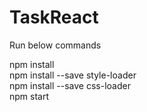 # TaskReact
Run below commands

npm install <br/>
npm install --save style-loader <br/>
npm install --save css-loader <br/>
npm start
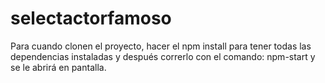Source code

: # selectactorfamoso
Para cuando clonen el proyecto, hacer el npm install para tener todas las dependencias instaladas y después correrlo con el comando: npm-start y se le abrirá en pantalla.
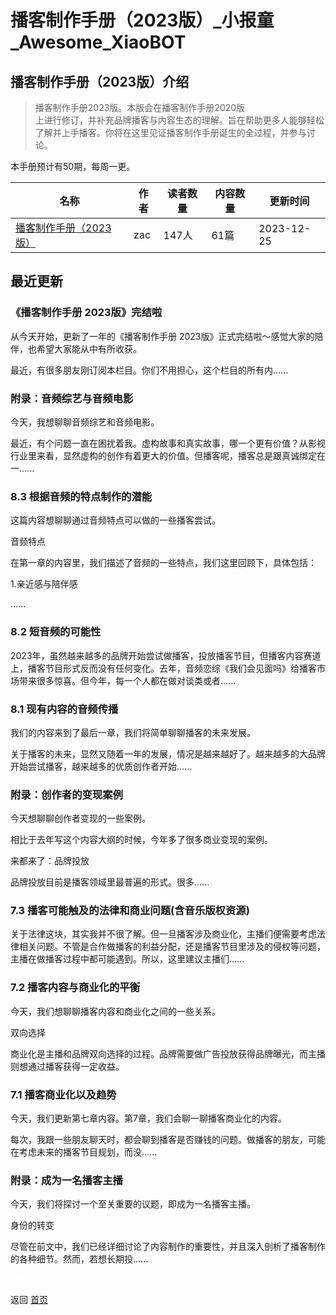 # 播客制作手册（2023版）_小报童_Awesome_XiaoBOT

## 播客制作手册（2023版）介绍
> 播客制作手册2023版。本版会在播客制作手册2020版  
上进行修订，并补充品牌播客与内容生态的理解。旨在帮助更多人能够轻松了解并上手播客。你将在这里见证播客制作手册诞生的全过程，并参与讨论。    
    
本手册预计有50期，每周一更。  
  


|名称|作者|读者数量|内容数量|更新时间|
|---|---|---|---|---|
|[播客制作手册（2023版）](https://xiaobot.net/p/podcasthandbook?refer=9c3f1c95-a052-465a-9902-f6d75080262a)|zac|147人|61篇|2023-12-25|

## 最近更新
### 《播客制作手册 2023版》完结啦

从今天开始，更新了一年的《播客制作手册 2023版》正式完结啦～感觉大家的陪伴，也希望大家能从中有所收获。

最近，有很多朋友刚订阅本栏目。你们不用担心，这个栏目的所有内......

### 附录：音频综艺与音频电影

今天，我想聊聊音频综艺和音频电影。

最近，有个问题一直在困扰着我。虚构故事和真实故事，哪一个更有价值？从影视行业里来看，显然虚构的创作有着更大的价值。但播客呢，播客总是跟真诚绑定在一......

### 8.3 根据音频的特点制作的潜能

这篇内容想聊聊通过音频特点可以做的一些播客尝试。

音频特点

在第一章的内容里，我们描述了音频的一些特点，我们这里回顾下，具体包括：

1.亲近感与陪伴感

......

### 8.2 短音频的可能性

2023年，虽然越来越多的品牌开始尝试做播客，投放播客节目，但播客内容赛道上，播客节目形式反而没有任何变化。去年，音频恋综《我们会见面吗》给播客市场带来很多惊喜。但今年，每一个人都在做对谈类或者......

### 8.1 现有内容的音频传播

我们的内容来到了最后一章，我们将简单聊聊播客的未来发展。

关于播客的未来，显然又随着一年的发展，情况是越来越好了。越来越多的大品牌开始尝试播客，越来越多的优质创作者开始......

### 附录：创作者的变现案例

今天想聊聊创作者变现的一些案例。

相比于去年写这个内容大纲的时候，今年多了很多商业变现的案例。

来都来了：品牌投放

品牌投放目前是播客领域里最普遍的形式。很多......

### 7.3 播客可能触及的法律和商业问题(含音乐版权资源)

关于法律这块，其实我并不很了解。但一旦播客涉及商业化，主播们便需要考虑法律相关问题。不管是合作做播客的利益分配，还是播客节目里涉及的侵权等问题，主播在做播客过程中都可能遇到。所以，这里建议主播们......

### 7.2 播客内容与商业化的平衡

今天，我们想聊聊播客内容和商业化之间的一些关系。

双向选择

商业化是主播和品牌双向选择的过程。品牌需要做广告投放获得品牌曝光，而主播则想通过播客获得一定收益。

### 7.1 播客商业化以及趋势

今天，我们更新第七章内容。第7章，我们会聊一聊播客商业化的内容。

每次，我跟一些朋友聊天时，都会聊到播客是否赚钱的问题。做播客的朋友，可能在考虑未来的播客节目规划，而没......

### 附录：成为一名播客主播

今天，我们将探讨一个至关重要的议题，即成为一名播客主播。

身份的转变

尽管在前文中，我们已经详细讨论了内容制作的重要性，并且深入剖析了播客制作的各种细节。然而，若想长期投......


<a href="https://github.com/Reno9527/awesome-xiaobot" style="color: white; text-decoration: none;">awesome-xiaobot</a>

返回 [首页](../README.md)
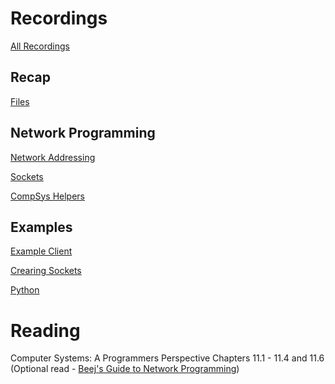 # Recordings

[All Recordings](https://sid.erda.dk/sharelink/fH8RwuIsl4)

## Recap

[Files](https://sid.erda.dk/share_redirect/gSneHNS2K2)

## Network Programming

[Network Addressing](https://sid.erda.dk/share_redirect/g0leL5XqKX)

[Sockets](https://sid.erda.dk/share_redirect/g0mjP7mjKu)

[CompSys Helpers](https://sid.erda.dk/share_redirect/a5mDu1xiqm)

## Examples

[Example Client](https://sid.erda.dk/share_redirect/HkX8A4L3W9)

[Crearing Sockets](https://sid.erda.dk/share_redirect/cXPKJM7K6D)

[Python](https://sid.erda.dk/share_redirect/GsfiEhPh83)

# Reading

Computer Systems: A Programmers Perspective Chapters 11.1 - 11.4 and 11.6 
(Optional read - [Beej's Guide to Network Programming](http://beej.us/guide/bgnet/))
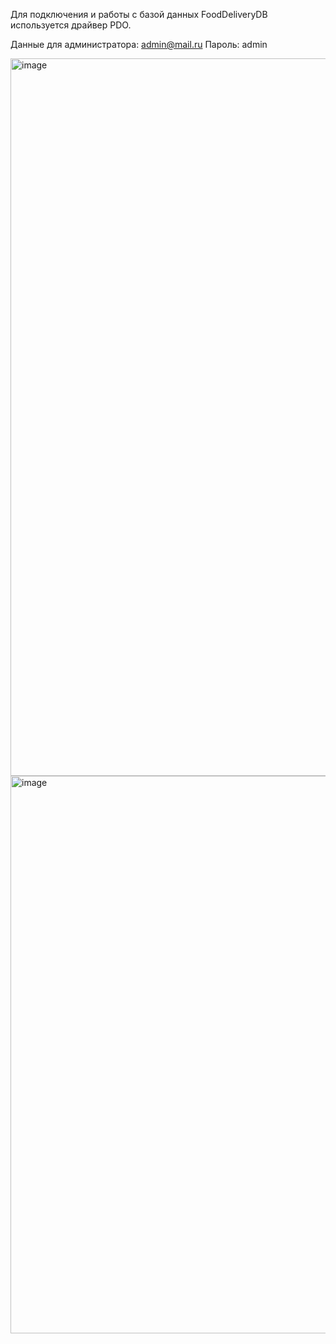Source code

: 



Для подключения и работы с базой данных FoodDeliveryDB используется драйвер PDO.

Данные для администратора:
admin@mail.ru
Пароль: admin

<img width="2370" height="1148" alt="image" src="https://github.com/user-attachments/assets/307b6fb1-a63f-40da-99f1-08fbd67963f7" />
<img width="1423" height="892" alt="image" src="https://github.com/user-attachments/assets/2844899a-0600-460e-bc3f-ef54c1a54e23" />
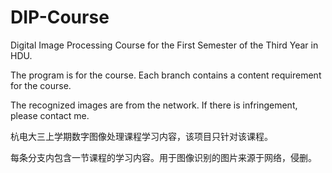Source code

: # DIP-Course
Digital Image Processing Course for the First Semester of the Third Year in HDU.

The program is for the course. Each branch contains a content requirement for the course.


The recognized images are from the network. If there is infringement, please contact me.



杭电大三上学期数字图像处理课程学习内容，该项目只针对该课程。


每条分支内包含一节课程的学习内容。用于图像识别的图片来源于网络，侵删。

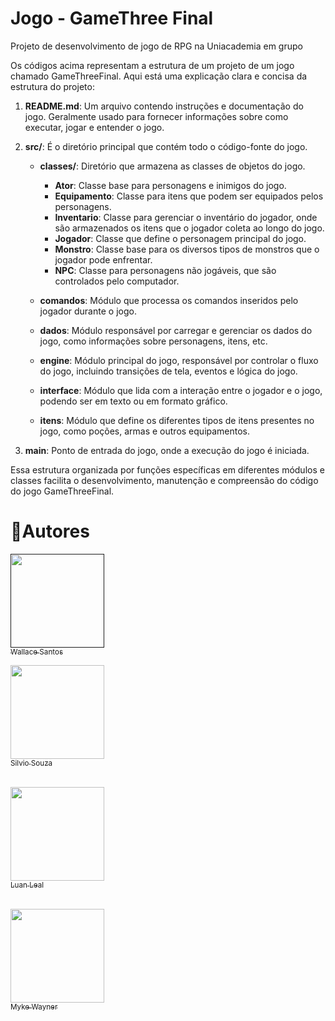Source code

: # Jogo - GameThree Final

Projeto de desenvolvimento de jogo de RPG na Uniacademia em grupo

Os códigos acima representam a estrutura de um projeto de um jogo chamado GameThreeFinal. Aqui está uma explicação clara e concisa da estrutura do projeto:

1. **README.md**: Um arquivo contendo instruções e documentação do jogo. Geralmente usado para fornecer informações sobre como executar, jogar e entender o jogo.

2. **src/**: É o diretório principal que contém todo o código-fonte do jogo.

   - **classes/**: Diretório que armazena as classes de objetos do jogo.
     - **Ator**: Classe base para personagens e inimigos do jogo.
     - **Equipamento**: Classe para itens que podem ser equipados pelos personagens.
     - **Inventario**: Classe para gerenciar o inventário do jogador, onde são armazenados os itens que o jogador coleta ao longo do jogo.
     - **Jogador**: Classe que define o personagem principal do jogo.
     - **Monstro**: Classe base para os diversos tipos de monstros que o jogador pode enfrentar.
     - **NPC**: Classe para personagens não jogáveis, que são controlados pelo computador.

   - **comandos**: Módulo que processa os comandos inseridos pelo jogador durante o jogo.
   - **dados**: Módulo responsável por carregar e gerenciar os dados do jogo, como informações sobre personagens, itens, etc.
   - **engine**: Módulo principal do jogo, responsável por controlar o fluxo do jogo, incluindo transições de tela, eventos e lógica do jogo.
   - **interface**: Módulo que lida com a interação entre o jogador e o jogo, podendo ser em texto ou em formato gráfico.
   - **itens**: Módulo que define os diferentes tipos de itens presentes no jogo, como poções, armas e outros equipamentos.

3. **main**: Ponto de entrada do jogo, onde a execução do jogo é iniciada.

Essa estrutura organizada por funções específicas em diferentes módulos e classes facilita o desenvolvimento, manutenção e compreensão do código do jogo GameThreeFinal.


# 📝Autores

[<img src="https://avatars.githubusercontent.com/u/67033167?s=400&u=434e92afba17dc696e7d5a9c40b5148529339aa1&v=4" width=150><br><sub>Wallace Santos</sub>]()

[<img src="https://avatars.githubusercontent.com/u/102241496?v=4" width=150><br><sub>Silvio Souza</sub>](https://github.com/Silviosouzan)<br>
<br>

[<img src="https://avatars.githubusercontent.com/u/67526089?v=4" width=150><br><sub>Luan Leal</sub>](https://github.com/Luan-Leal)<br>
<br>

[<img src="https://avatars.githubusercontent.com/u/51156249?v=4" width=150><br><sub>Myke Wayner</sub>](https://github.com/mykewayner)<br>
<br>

···

## TASK PROMPT
Among the records, find every line with the word "informações" and copy it.

## REPLY TO THE TASK
1. **README.md**: Um arquivo contendo instruções e documentação do jogo. Geralmente usado para fornecer informações sobre como executar, jogar e entender o jogo.
   - **dados**: Módulo responsável por carregar e gerenciar os dados do jogo, como informações sobre personagens, itens, etc.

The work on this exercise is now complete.